DHS completes maritime recovery contingency plan
The Department of Homeland Security on Friday released its Maritime Infrastructure Recovery Plan, one of eight plans that lay out the government’s maritime security strategy.
DHS delayed issuing the contingency plan for restoring cargo and passenger vessel operations in the event of a terrorist attack in order to factor in lessons learned from the response to Hurricane Katrina last summer.
The other plans involving maritime commerce, transportation systems, domestic and international outreach, domain awareness, intelligence integration and threat response were completed last year.
The recovery plan is focused on restarting containerized cargo operations to limit the damage to the U.S. economy in the event of a security incident or natural disaster affecting maritime transportation. DHS is in charge of coordinating a national response to determine when it is safe and in what order to reopen ports, redirect cargo and release it at other ports that were not the target of an attack or disruptive incident.

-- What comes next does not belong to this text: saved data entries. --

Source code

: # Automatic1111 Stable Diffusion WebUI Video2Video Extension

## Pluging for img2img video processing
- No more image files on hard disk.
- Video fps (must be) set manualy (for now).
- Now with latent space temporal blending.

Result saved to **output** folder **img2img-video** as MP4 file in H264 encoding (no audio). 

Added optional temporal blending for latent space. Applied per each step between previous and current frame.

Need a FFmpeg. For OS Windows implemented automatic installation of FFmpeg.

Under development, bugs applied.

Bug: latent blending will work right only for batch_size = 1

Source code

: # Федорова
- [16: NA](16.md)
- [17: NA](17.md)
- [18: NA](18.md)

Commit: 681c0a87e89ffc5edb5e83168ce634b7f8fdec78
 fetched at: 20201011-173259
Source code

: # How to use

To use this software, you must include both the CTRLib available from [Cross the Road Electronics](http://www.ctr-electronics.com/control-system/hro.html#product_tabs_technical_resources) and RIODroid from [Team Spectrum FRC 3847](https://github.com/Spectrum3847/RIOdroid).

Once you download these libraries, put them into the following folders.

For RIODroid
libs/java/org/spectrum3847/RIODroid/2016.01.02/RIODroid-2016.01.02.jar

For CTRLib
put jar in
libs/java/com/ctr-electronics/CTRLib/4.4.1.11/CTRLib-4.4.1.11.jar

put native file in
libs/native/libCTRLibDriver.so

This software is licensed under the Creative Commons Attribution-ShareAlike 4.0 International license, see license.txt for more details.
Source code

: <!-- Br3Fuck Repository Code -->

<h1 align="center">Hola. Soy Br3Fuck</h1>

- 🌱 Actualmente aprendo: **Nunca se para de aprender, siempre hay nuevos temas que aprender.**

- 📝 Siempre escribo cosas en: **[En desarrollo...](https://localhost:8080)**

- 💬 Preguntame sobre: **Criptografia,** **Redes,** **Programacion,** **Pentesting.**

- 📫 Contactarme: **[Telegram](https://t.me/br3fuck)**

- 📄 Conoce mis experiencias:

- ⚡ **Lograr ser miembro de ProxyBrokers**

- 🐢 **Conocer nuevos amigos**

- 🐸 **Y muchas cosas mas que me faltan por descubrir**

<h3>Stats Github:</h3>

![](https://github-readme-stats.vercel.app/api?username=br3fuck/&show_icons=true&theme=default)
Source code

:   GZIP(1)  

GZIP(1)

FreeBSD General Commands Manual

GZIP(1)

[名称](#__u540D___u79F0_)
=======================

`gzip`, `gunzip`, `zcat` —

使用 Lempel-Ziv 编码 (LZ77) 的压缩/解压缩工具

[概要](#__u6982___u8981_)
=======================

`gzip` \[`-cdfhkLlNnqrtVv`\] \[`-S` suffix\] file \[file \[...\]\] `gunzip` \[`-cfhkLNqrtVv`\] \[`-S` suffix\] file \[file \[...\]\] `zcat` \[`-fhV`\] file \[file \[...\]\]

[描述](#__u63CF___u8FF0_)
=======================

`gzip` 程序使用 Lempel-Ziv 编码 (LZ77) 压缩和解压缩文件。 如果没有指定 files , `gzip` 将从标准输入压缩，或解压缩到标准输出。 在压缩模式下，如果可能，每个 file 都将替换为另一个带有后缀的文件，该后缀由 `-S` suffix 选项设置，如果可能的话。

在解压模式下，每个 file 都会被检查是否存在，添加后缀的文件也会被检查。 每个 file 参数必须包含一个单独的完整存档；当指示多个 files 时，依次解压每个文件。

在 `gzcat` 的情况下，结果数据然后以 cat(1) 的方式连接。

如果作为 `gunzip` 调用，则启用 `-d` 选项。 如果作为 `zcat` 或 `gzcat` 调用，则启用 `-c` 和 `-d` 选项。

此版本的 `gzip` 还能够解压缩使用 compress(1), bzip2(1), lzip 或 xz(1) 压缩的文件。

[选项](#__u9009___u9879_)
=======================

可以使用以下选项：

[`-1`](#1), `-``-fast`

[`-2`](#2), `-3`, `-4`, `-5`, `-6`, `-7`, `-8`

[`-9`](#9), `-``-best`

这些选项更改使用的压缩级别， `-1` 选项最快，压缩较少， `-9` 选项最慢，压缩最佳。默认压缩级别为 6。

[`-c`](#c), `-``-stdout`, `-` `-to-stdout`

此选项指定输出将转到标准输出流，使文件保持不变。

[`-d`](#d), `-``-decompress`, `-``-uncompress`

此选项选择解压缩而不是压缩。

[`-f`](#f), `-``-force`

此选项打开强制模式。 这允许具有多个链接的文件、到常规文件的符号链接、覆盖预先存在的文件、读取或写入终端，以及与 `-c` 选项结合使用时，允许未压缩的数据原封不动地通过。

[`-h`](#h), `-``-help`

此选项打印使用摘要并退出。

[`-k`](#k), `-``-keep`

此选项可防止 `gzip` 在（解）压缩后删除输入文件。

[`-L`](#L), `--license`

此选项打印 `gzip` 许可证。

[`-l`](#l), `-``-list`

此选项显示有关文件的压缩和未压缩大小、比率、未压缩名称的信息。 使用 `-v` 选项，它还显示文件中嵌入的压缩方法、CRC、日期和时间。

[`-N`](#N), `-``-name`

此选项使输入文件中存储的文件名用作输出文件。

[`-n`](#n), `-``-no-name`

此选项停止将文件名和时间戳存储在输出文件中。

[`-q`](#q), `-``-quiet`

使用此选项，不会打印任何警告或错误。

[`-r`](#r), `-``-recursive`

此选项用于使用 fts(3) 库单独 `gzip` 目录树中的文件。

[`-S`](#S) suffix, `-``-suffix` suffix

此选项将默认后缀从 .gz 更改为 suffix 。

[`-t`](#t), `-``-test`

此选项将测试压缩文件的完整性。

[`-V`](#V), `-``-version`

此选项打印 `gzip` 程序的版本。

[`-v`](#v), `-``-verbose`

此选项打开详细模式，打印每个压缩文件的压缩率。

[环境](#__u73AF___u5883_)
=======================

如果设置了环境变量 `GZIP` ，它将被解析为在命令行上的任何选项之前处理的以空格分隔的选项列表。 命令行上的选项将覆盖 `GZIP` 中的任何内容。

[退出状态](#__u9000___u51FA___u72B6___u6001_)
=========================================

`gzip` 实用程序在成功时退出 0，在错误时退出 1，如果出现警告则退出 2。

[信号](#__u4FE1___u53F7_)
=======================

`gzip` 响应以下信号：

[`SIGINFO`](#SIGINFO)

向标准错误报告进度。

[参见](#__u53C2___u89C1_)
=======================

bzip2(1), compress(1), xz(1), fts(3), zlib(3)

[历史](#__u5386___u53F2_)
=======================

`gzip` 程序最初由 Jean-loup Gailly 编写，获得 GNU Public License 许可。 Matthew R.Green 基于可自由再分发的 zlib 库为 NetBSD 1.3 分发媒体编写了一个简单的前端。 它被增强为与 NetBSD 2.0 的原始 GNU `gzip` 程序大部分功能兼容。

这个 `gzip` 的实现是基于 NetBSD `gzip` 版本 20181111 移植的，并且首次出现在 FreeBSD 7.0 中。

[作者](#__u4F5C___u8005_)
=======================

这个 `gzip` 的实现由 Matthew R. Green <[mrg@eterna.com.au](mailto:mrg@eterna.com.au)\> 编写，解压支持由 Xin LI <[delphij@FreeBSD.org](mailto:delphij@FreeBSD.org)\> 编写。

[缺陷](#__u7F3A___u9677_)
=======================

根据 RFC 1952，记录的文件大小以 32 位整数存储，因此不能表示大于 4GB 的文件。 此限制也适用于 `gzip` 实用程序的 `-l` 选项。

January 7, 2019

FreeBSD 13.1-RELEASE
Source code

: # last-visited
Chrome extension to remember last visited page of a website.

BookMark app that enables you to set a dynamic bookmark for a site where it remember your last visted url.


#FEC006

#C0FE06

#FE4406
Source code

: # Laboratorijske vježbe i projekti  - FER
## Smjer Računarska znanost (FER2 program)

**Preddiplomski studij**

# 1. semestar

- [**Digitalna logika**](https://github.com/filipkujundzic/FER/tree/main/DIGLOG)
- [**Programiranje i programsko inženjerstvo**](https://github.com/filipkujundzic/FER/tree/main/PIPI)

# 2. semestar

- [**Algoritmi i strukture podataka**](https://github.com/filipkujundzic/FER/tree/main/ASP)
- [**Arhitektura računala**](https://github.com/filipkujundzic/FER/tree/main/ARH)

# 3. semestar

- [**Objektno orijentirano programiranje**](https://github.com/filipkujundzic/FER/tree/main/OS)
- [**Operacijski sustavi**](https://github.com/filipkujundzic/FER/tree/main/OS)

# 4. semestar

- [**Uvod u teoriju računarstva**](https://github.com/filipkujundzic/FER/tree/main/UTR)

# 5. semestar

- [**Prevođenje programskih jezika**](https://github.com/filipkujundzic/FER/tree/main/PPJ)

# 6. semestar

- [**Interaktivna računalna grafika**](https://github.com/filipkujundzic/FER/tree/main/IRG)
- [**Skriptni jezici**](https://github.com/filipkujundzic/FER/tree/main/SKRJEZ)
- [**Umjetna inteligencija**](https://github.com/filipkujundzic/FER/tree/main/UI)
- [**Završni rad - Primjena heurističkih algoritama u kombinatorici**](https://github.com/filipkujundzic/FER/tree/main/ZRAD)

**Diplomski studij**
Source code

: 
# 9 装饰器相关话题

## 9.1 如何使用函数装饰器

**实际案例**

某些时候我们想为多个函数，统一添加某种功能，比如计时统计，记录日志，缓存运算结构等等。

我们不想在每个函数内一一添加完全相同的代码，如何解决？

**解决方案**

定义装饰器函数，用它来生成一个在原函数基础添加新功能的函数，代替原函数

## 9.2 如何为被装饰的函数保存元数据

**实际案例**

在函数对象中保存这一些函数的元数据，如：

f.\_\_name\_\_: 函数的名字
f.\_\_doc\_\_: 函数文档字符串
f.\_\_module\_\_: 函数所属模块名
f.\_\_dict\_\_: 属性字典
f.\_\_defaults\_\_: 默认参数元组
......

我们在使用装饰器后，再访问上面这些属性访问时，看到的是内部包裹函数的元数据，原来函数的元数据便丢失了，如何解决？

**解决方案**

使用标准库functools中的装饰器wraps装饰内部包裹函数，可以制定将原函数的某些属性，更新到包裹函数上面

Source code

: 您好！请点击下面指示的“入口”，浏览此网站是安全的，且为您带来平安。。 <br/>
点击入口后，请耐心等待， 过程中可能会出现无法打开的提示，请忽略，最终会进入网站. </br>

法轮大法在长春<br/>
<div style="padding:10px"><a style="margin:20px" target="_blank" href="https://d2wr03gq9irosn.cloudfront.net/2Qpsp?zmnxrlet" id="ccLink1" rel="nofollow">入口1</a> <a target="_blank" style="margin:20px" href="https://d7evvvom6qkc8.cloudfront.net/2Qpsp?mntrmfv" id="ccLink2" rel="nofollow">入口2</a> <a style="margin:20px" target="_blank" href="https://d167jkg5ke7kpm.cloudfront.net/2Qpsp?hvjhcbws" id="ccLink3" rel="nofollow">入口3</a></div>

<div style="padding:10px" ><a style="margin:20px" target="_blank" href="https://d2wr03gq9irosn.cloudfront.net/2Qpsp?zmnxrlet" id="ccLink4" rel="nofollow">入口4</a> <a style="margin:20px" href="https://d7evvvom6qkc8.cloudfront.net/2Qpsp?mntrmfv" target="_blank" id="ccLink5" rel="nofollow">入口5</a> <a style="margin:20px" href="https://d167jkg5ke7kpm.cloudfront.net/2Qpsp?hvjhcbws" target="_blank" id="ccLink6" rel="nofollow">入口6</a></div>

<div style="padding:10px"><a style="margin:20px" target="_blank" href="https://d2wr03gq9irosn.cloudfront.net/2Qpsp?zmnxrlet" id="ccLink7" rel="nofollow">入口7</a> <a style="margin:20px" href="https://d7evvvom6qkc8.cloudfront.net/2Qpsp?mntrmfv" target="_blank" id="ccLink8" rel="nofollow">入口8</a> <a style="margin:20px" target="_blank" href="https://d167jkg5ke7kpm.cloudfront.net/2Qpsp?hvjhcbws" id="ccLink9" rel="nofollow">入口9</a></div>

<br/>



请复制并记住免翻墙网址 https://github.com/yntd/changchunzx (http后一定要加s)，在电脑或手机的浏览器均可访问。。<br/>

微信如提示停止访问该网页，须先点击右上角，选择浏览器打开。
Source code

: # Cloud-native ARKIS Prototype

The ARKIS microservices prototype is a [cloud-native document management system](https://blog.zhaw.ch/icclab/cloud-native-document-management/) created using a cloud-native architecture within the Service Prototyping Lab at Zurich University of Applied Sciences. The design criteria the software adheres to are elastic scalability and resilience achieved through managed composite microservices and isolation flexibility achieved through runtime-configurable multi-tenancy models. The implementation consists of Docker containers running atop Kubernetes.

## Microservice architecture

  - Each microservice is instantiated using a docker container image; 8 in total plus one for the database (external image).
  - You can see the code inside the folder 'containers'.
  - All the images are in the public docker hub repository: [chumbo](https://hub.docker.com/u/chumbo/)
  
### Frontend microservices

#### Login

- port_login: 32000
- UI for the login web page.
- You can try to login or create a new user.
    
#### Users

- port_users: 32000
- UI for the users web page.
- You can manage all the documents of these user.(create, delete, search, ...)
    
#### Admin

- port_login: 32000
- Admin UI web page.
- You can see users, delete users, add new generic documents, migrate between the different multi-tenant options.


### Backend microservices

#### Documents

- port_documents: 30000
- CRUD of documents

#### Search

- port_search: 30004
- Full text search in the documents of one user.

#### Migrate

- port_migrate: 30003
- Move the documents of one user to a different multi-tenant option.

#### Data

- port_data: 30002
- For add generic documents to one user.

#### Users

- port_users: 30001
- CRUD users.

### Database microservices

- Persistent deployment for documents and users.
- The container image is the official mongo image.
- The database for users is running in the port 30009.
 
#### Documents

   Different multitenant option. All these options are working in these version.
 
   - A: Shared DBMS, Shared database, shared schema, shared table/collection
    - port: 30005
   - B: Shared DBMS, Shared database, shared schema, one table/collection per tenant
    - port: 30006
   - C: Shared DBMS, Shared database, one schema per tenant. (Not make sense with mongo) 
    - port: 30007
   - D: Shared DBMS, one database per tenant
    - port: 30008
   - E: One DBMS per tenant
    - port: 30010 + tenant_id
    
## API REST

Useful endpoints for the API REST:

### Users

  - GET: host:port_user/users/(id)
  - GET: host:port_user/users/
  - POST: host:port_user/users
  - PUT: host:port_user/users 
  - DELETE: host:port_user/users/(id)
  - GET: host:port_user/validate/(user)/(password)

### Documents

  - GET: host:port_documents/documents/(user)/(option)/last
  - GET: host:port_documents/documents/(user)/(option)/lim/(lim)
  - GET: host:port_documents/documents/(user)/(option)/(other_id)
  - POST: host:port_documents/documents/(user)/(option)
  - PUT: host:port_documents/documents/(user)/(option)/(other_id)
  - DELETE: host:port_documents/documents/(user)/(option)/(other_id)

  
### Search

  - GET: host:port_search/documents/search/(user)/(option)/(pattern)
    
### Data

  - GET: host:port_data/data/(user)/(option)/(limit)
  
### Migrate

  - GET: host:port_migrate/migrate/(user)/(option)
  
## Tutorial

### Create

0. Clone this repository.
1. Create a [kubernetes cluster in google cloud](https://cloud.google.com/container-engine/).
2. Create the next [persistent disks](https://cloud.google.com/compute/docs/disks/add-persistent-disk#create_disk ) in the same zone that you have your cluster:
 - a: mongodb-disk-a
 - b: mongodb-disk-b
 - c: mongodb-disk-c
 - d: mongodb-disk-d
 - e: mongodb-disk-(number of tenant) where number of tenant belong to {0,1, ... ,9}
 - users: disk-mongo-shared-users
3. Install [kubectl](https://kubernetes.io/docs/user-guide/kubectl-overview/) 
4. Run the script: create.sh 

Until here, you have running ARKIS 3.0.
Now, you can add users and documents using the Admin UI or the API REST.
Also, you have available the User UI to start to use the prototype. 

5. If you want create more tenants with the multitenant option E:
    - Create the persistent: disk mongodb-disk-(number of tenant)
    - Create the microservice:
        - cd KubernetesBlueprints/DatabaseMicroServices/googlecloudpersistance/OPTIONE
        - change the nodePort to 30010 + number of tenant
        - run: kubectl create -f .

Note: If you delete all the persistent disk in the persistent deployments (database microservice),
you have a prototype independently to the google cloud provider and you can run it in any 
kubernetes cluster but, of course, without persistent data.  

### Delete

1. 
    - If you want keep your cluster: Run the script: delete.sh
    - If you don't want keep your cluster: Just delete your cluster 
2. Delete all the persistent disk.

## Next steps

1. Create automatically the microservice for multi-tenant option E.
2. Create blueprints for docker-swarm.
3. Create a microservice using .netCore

The strategy is designed to prevent the need for an automatic, wholesale shut down of maritime activity due to an incident in one port that could have a ripple effect across the economy. Decisions on restarting commerce will be based on risk-management principles and intelligence, the report said. The private sector is encouraged to develop plans for continuity of operations.
DHS said it plans to develop a system for determining reserve capacity at foreign and domestic ports that would help determine where to reroute containers away from a disaster zone. Another priority is to develop Web-based and other methods to quickly communicate and share information with the maritime industry.
DHS said it will periodically conduct tabletop and field exercises to assess the plan’s effectiveness and the industry’s ability to plan for, respond to, and recover from an incident.